→ **WORK REQUEST**
Among the entries below, only the lines starting at the one with "Ideally also dealing" and ending at the one with "- It's possible", both included, are to be printed exactly.

Collected data
==============================

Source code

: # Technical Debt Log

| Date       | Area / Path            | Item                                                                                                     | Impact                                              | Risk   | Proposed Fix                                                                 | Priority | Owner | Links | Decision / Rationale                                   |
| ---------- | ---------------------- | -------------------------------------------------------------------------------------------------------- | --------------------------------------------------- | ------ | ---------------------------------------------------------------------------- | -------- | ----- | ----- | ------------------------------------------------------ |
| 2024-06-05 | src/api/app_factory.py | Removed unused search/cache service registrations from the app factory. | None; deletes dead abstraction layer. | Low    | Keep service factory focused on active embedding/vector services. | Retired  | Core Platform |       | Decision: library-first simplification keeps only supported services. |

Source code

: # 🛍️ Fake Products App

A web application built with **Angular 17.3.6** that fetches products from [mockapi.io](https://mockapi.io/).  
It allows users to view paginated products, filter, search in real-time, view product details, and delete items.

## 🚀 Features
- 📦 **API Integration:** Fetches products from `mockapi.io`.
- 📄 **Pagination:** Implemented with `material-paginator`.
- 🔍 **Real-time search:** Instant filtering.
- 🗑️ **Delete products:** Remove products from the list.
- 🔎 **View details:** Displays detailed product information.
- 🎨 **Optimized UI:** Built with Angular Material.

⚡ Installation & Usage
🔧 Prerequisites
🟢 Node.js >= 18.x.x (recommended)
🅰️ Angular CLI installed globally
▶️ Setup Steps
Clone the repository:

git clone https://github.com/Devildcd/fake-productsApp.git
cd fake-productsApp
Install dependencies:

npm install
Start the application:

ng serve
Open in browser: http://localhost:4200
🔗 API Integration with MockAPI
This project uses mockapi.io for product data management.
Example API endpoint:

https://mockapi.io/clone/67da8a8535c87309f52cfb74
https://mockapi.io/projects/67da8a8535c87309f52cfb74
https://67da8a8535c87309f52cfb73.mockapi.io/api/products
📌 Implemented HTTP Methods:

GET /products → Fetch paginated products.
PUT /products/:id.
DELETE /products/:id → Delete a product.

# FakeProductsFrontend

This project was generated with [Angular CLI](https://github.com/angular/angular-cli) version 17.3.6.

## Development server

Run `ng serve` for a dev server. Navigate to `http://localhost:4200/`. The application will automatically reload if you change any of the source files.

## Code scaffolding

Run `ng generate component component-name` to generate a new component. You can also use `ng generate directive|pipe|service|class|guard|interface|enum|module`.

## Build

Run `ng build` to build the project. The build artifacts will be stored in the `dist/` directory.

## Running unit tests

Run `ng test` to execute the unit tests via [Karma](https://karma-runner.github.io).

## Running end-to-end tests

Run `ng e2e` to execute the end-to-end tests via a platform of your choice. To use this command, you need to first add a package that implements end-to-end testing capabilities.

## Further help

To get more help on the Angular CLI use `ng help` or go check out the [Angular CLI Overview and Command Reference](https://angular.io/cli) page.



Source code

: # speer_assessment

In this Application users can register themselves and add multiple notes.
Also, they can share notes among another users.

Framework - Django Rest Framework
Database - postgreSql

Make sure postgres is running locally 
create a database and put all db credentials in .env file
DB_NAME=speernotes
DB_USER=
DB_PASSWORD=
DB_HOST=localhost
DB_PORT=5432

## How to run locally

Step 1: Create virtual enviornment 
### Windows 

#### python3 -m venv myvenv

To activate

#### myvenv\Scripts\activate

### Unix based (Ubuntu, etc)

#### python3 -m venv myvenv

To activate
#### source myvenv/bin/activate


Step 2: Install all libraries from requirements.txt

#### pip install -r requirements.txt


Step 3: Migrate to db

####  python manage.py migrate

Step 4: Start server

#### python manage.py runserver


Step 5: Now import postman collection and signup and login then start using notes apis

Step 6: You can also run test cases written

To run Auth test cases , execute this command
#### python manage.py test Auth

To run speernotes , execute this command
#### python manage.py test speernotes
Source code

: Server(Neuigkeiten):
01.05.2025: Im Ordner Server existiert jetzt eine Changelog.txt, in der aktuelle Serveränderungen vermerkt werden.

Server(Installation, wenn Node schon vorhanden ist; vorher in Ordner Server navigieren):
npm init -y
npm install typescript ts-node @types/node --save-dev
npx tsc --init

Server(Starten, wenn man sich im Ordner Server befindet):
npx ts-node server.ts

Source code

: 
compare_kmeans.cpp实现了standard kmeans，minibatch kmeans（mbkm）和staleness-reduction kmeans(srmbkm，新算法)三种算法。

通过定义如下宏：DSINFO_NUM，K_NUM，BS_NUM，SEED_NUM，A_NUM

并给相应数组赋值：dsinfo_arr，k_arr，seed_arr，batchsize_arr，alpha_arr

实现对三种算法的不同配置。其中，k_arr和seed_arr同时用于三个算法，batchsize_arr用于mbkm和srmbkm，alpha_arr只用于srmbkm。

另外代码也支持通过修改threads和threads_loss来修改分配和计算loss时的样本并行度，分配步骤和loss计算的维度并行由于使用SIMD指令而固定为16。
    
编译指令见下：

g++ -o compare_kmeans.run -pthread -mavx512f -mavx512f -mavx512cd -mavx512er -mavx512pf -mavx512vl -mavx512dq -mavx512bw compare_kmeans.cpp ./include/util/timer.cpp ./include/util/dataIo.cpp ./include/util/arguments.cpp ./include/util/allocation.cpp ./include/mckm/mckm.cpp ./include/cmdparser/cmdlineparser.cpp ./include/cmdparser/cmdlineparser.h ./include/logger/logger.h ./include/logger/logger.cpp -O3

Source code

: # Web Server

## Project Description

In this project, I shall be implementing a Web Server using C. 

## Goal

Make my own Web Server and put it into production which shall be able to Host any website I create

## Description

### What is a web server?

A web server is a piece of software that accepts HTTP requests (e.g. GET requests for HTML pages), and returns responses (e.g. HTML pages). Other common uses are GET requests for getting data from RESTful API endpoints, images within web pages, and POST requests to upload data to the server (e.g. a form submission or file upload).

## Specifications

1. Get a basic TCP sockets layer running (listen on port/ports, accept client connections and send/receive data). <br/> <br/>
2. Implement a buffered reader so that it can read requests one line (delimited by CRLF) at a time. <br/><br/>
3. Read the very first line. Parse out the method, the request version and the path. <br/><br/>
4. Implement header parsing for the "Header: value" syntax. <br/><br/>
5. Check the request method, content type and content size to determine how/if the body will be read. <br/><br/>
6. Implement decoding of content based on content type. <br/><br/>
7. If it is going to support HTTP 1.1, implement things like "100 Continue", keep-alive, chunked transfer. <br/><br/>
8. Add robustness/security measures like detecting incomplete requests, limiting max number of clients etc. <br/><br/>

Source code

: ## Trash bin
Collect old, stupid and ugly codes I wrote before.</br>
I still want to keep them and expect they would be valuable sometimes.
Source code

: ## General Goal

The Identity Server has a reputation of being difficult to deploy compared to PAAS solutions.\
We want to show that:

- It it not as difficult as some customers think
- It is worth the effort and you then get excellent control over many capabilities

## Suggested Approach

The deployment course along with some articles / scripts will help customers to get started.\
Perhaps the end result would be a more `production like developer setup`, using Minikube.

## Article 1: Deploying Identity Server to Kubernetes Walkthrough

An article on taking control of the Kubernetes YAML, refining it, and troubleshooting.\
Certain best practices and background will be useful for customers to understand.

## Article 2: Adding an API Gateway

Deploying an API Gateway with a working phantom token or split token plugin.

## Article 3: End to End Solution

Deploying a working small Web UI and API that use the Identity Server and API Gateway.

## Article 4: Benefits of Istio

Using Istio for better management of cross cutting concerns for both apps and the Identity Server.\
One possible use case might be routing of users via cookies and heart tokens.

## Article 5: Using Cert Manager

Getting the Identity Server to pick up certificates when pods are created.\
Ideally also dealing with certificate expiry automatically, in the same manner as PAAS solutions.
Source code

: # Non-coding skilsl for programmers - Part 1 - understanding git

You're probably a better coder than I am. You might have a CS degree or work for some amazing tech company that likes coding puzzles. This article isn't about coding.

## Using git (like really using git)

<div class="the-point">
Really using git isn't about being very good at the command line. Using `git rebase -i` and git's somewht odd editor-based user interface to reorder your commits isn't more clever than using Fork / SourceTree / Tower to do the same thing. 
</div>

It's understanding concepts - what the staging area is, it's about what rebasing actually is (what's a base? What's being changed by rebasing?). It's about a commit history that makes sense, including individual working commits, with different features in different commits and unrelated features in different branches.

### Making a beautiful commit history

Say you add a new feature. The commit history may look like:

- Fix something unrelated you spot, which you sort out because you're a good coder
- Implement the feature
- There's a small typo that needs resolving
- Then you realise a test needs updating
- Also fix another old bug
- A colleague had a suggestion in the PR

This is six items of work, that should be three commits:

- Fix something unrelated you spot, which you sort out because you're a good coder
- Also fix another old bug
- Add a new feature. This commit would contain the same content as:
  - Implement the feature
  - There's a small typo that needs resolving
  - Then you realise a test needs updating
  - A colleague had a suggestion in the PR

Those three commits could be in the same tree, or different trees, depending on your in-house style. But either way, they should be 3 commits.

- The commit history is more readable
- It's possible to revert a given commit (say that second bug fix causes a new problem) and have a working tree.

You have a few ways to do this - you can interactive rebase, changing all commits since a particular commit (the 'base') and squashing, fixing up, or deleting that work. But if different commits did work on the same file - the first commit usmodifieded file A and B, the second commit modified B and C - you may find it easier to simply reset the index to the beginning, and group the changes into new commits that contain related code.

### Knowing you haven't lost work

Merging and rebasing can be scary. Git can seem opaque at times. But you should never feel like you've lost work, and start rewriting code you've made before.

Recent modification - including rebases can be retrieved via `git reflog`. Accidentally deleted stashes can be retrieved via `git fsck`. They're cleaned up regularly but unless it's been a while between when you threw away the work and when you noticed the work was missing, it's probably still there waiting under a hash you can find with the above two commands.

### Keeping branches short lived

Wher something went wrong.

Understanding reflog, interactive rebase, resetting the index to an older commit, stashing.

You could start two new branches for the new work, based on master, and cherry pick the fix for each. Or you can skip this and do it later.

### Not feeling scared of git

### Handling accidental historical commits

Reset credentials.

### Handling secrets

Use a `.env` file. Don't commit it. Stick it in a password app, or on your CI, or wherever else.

==============================

→ **RESPONSE TO THIS EXERCISE**
Ideally also dealing with certificate expiry automatically, in the same manner as PAAS solutions.
Source code

: # Non-coding skilsl for programmers - Part 1 - understanding git

You're probably a better coder than I am. You might have a CS degree or work for some amazing tech company that likes coding puzzles. This article isn't about coding.

## Using git (like really using git)

<div class="the-point">
Really using git isn't about being very good at the command line. Using `git rebase -i` and git's somewht odd editor-based user interface to reorder your commits isn't more clever than using Fork / SourceTree / Tower to do the same thing. 
</div>

It's understanding concepts - what the staging area is, it's about what rebasing actually is (what's a base? What's being changed by rebasing?). It's about a commit history that makes sense, including individual working commits, with different features in different commits and unrelated features in different branches.

### Making a beautiful commit history

Say you add a new feature. The commit history may look like:

- Fix something unrelated you spot, which you sort out because you're a good coder
- Implement the feature
- There's a small typo that needs resolving
- Then you realise a test needs updating
- Also fix another old bug
- A colleague had a suggestion in the PR

This is six items of work, that should be three commits:

- Fix something unrelated you spot, which you sort out because you're a good coder
- Also fix another old bug
- Add a new feature. This commit would contain the same content as:
  - Implement the feature
  - There's a small typo that needs resolving
  - Then you realise a test needs updating
  - A colleague had a suggestion in the PR

Those three commits could be in the same tree, or different trees, depending on your in-house style. But either way, they should be 3 commits.

- The commit history is more readable
- It's possible to revert a given commit (say that second bug fix causes a new problem) and have a working tree.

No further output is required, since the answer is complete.